(Source texts of formatted documents)
****************

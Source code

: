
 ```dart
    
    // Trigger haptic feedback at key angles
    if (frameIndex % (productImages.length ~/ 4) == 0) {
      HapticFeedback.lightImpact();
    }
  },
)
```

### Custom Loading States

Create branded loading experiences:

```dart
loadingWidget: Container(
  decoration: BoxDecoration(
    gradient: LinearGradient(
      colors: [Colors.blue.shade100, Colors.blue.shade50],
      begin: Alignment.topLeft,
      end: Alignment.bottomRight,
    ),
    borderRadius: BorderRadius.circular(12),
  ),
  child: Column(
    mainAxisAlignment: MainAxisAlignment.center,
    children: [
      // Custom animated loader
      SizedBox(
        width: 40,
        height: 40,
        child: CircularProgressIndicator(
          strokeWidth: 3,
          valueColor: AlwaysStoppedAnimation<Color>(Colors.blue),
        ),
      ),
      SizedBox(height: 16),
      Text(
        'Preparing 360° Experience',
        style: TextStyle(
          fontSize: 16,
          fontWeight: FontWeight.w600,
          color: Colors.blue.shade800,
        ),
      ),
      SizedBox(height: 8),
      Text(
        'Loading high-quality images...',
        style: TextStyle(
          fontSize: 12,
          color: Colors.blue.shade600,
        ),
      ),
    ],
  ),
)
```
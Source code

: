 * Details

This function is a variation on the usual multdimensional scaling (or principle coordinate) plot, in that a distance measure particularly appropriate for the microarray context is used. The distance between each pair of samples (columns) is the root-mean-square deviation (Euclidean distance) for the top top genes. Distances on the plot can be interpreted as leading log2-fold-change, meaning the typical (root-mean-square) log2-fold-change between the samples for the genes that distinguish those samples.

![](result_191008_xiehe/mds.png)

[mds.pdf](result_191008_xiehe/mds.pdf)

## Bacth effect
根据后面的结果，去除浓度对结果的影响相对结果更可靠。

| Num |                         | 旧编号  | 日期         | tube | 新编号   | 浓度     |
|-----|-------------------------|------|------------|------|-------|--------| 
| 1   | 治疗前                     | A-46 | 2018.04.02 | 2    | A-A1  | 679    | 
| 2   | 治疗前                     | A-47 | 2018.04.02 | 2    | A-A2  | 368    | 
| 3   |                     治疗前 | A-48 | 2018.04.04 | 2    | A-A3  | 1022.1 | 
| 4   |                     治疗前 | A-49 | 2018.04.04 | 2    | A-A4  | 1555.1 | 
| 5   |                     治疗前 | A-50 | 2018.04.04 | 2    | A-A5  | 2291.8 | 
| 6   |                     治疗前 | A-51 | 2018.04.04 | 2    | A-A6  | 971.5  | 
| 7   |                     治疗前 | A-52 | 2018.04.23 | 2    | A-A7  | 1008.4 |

****************

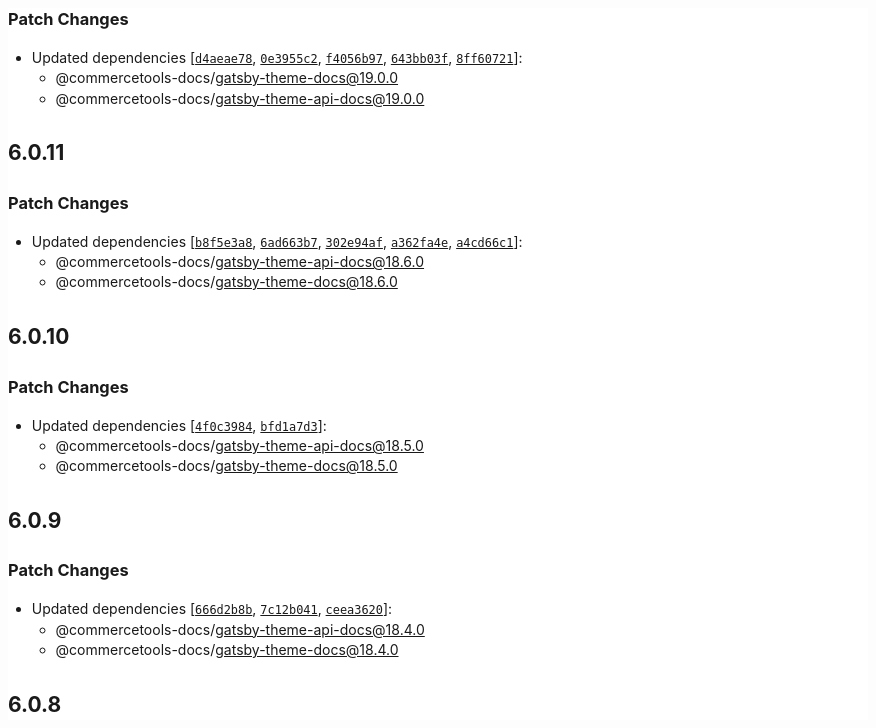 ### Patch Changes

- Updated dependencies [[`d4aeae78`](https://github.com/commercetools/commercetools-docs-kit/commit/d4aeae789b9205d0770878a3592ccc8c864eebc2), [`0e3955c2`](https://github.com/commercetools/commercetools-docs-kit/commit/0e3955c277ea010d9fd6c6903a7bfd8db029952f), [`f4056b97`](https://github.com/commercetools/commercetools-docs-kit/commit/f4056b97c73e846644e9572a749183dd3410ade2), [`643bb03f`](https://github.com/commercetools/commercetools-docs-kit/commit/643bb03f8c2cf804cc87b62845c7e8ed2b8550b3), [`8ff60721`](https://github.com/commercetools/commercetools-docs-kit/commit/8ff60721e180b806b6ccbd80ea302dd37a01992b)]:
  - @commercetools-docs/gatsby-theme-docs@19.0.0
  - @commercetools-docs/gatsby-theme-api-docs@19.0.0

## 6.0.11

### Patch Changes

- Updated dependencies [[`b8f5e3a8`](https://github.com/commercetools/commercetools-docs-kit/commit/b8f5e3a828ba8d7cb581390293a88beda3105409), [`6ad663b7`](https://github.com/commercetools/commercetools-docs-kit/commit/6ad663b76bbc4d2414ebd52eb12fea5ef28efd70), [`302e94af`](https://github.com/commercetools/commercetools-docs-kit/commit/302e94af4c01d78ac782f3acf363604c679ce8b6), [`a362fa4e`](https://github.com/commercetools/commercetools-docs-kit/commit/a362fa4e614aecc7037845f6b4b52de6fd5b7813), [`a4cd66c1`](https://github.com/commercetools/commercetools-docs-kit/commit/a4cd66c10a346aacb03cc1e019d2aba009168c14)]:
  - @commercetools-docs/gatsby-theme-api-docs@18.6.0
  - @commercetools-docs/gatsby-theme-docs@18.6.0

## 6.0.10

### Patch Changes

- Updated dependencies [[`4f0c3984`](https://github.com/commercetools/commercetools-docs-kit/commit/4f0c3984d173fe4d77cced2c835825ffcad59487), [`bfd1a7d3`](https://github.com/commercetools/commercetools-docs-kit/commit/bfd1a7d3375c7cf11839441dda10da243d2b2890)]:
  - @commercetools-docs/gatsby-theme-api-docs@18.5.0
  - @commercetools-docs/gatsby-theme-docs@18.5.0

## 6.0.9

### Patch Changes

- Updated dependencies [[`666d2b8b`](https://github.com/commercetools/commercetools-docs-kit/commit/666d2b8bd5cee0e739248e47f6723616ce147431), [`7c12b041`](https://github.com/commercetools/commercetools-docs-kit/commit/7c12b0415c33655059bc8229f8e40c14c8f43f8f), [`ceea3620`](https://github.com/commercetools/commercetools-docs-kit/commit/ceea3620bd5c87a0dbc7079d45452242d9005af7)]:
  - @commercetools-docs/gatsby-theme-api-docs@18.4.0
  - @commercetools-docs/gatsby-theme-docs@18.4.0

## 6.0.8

****************

ABOUT THIS TASK -> If the string "height" appears in a line of the entries, report the line.

WRITTEN SOLUTION ->
        height: 40,
      SizedBox(height: 16),
      SizedBox(height: 8),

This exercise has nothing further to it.